SolCast & Forecast Solar gives me good hourly forecasts with 10/50/90 percentiles

I’m using a scrapping method on the clearoutside webpage. From what I see they are using the same weather forcast data from Forecsat solar, dar sky, etc… So that’s ok. The advantage that I see with EMHASS is that I’m using PVLib, which is proven to work really well using the actual physical model of I-V curves for PV modules and the actual inverter efficiency curve. So the converted PV power from EMHASS will be more precise at least than Forecast Solar. For SolCast I don’t know.

This is the tricky one.

Yes this is the tricky one!
For now as I said I’m just using the persistence model. It is far from perfect but is giving me some decent results. This is a very complex task what I’m willing to give it a shot to provide my own load forecast service. The good thing is that the framework to do it is there: the add-on environment with Python + a good forecast module. I’ve tried to achieve this with facebook prophet module with mitigated results and at the end not better than the persistance model. My conclusion at the time was that I needed to provide the forecast model with more regression variables, such as those that you cited: km driven with EV, expected number of people at home, the date (week-days/week-end), etc etc… I will try in the near future to obtain better load forecast results with this package: Time Series Made Easy in Python — darts documentation
It seems nice an very intuitive.

In any case for each of these 4 forecasts, the user will be able to directly provide their forecasts using other services and passing the data using json to EMHASS.

By the way with new version 0.1.17 you will be able to access the web ui from outside your LAN.

Hi; version v0.1.18 of this add-on is out.
You should be able to pass all your own forecast data from other HA services. The data can be simply passed as a numeric list using json data. Take a look at the add-on documentation for more information on how to achieve this.
Leave a message or open an issue on github if you encounter any problem.

Hi. I just released v0.1.19. Fixed a bunch of errors.
Enjoy!

thanks! Can you post a screenshot? Why would i want to use yours over the built in energy tab?
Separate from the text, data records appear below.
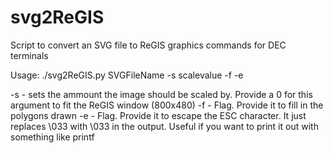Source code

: # svg2ReGIS
Script to convert an SVG file to ReGIS graphics commands for DEC terminals

Usage:
./svg2ReGIS.py SVGFileName -s scalevalue -f -e

-s - sets the ammount the image should be scaled by. Provide a 0 for this argument to fit the ReGIS window (800x480)
-f - Flag. Provide it to fill in the polygons drawn
-e - Flag. Provide it to escape the ESC character. It just replaces \033 with \\033 in the output. Useful if you want to print it out with something like printf
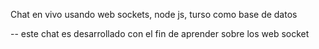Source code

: Chat en vivo usando web sockets, node js, turso como base de datos

-- este chat es desarrollado con el fin de aprender sobre los web socket
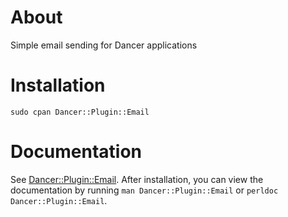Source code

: # About

Simple email sending for Dancer applications

# Installation

    sudo cpan Dancer::Plugin::Email

# Documentation

See [Dancer::Plugin::Email](https://metacpan.org/module/Dancer::Plugin::Email).
After installation, you can view the documentation by running
`man Dancer::Plugin::Email` or `perldoc Dancer::Plugin::Email`.

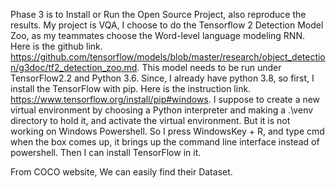 Phase 3 is to Install or Run the Open Source Project, also reproduce the results.
My project is VQA, I choose to do the Tensorflow 2 Detection Model Zoo, as my teammates choose the Word-level language modeling RNN.
Here is the github link. https://github.com/tensorflow/models/blob/master/research/object_detection/g3doc/tf2_detection_zoo.md.
This model needs to be run under TensorFlow2.2 and Python 3.6.
Since, I already have python 3.8, so first, I install the TensorFlow with pip. Here is the instruction link.
https://www.tensorflow.org/install/pip#windows.
I suppose to create a new virtual environment by choosing a Python interpreter and making a .\venv directory to hold it, and activate the virtual environment.
But it is not working on Windows Powershell.
So I press WindowsKey + R, and type cmd when the box comes up, it brings up the command line interface instead of powershell. Then I can install TensorFlow in it.

From COCO website, We can easily find their Dataset.
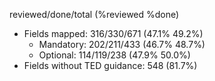 reviewed/done/total (%reviewed %done)

- Fields mapped: 316/330/671 (47.1% 49.2%)
    - Mandatory: 202/211/433 (46.7% 48.7%)
    - Optional: 114/119/238 (47.9% 50.0%)
- Fields without TED guidance: 548 (81.7%)
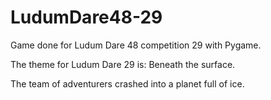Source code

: LudumDare48-29
==============

Game done for Ludum Dare 48 competition 29 with Pygame.

The theme for Ludum Dare 29 is: Beneath the surface. 

The team of adventurers crashed into a planet full of ice. 
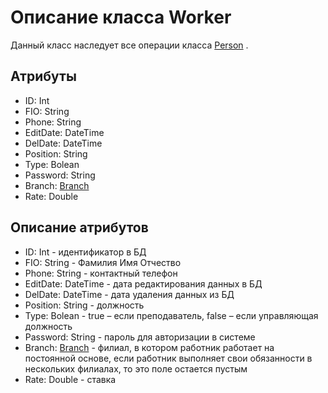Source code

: # Описание класса Worker
    
Данный класс наследует все операции класса  [Person](./Person.md "Класс Person") . 


## Атрибуты

* ID: Int
* FIO: String
* Phone: String
* EditDate: DateTime
* DelDate: DateTime
* Position: String
* Type: Bolean
* Password: String
* Branch:  [Branch](./Branch.md "Класс Branch") 
* Rate: Double

## Описание атрибутов

* ID: Int - идентификатор в БД
* FIO: String - Фамилия Имя Отчество
* Phone: String - контактный телефон 
* EditDate: DateTime - дата редактирования данных в БД
* DelDate: DateTime - дата удаления данных из БД
* Position: String - должность 
* Type: Bolean - true – если преподаватель, false – если управляющая должность
* Password: String - пароль для авторизации в системе
* Branch: [Branch](./Branch.md "Класс Branch") - филиал, в котором работник работает на постоянной основе, если работник выполняет свои обязанности в нескольких филиалах, то это поле остается пустым
* Rate: Double - ставка
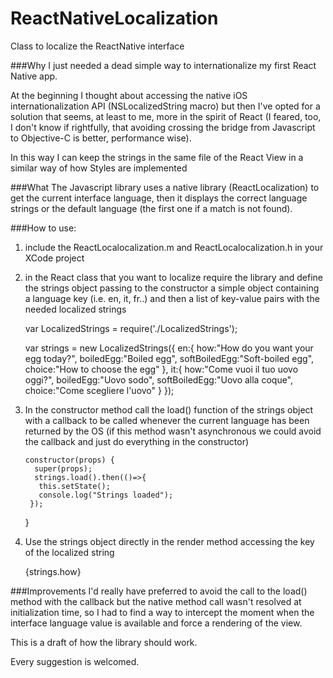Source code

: # ReactNativeLocalization

Class to localize the ReactNative interface

###Why
I just needed a dead simple way to internationalize my first React Native app.

At the beginning I thought about accessing the native iOS internationalization API (NSLocalizedString macro) but then I've opted for a solution that seems, at least to me, more in the spirit of React (I feared, too, I don't know if rightfully, that avoiding crossing the bridge from Javascript to Objective-C is better, performance wise).

In this way I can keep the strings in the same file of the React View in a similar way of how Styles are implemented

###What
  The Javascript library uses a native library (ReactLocalization) to get the current interface language,
  then it displays the correct language strings or the default language (the first one if a match is not found).
 
###How to use:
  
  1) include the ReactLocalocalization.m and ReactLocalocalization.h in your
     XCode project
  
  2) in the React class that you want to localize require the library and define
     the strings object passing to the constructor a simple object containing
     a language key (i.e. en, it, fr..) and then a list of key-value pairs with
     the needed localized strings
 
     var LocalizedStrings = require('./LocalizedStrings');
 
     var strings = new  LocalizedStrings({
        en:{
          how:"How do you want your egg today?",
          boiledEgg:"Boiled egg",
          softBoiledEgg:"Soft-boiled egg",
          choice:"How to choose the egg"
        },
        it:{
          how:"Come vuoi il tuo uovo oggi?",
          boiledEgg:"Uovo sodo",
          softBoiledEgg:"Uovo alla coque",
          choice:"Come scegliere l'uovo"
        }
     });
  
  3) In the constructor method call the load() function of the strings object
     with a callback to be called whenever the current language has been
     returned by the OS (if this method wasn't asynchronous we could avoid the
     callback and just do everything in the constructor)
 
         constructor(props) {
           super(props);
           strings.load().then(()=>{
            this.setState();
            console.log("Strings loaded");
          });
        }
 
  4) Use the strings object directly in the render method accessing the key
     of the localized string
 
        <Text style={styles.title}>
              {strings.how}
        </Text>

###Improvements
I'd really have preferred to avoid the call to the load() method with the callback but the native method call wasn't resolved at initialization time, so I had to find a way to intercept the moment when the interface language value is available and force a rendering of the view.


This is a draft of how the library should work.

Every suggestion is welcomed.

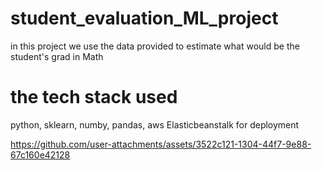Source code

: # student_evaluation_ML_project
in this project we use the data provided to estimate what would be the student's grad in Math

# the tech stack used
python, sklearn, numby, pandas, aws Elasticbeanstalk for deployment

https://github.com/user-attachments/assets/3522c121-1304-44f7-9e88-67c160e42128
Hi! Just because they are not at all the same thing. You may find an explanation of what is this in the add-on documentation. There is also a screenshot of the web ui. Take a look here:

Essentially the built-in energy tab is just a dashboard of yours different power flows and energies. It will help you to visualize and understand how is the energy flow in your house at each hour of the day. You can then possibly build some automation rules to try to optimize you energy bill. This is however manual and the optimality is not guaranteed.

The emhass package and the add-on perform an actual mathematical optimization of the future energy flow of your home using linear programming. Is an optimal dispatch of your home energy. This is interesting as your home system will be more complex and a bunch of manual automations won’t guarantee you the best optimal solution. As an input you can provide your home load forecast, your PV power production forecast, your energy prices forecasts (consumed and produced), your systems characteristics, etc. As an output emhass will give you the optimal dispatch of your defined deferrable loads, for example: hot water rod, pool pump, storage battery, etc.

1 Like

New improved v0.1.24: Release EMHASS add-on v0.1.24 · davidusb-geek/emhass-add-on · GitHub

Just working my way through the PVLib settings.

I have two SolarEdge 7 kW 3 phase inverters model SE7K-AUBTEBEU4
and 18.5 kW of panels (50x370W Winaico panels) arranged in four strings east/ west facing on 10 deg tilts.

I have checked in the pvlib library and cannot see these models:

How can I specify generic system parameters on the add-on configuration dialog/ yaml?

Hi, if you cannot find your exact models then just pick one with similar nominal power sizes for both the inverter and the panels. You should be able to find this. This is not ideal but it will still be much better than simpler PV modeling approaches. For our purposes PV panels IV curves and power inverters efficiencies curves are fairly similar from one model to another.
These libraries are regularly updated and they add the new inverters and panels models. So let’s hope that they include yours in a next update.

BTW v0.1.38 is released: Release EMHASS add-on v0.1.38 · davidusb-geek/emhass-add-on · GitHub

Hi, in your case you should be almost good with this model from the PVLib CEC database: SolarEdge Technologies Ltd : SE7600A-US [240V]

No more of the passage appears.